[a]Now brethren, I commend you, that ye remember all my things, and keep the ordinances, as I delivered them to you.

[b]But I will that ye know, that Christ is the (A)head of every man: and the man is the woman’s head: and God is [c]Christ’s head.

[d]Every [e]man praying or prophesying having anything on his head, dishonoreth his head.

Read full chapter

Footnotes

  1. 1 Corinthians 11:2 The fifth treatise of this epistle concerning the right ordering of public assemblies, containing three points, to wit, of the comely apparel of men and women, of the order of the Lord’s supper, and of the right use of spiritual gifts.
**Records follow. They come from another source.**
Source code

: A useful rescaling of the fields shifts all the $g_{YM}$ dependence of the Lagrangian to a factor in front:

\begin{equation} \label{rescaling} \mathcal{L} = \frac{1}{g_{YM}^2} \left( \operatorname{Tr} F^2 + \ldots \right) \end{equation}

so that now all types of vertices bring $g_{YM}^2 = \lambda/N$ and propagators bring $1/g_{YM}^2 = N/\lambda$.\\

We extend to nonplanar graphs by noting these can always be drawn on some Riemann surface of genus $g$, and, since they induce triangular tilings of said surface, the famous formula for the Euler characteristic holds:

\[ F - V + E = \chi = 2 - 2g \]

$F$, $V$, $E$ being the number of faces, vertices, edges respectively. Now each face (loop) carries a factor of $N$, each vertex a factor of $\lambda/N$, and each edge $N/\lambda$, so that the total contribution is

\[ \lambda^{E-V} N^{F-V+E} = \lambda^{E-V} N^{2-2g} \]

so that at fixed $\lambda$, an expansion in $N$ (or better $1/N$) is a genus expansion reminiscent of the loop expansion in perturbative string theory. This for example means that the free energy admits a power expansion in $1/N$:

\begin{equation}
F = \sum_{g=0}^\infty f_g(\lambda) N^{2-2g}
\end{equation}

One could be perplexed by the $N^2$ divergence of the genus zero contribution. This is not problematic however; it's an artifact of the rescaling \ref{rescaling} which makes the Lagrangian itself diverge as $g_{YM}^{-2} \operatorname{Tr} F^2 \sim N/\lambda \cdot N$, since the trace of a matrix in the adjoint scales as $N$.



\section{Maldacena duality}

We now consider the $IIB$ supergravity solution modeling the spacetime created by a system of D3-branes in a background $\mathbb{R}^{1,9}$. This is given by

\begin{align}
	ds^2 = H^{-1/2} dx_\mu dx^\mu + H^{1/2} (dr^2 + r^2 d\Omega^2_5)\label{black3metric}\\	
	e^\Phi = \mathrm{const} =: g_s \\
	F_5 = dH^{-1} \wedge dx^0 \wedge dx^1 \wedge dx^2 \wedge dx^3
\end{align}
But going about to reprehend certain things, he beginneth notwithstanding with a general praise of them, calling those particular laws of comeliness and honesty, which belong to the ecclesiastical policy, traditions: which afterward they called Canons.
  2. 1 Corinthians 11:3 He setteth down God, in Christ our mediator, for the end and mark not only of doctrine, but also of ecclesiastical comeliness. Then applying it to the question proposed, touching the comely apparel both of men and women in public assemblies, he declareth that the woman is one degree beneath the man by the ordinance of God, and that the man is so subject to Christ, that the glory of God ought to appear in him for the preeminence of the sex.
  3. 1 Corinthians 11:3 In that, that Christ is our mediator.
  4. 1 Corinthians 11:4 Hereof he gathereth that if men do either pray or preach in public assemblies having their heads covered (which was then a sign of subjection) they did as it were spoil themselves of their dignity, against God’s ordinance.
  5. 1 Corinthians 11:4 It appeareth that this was a political law serving only for the circumstances of the time that Paul lived in, by this reason, because in these our days for a man to speak bareheaded in an assembly, is a sign of subjection.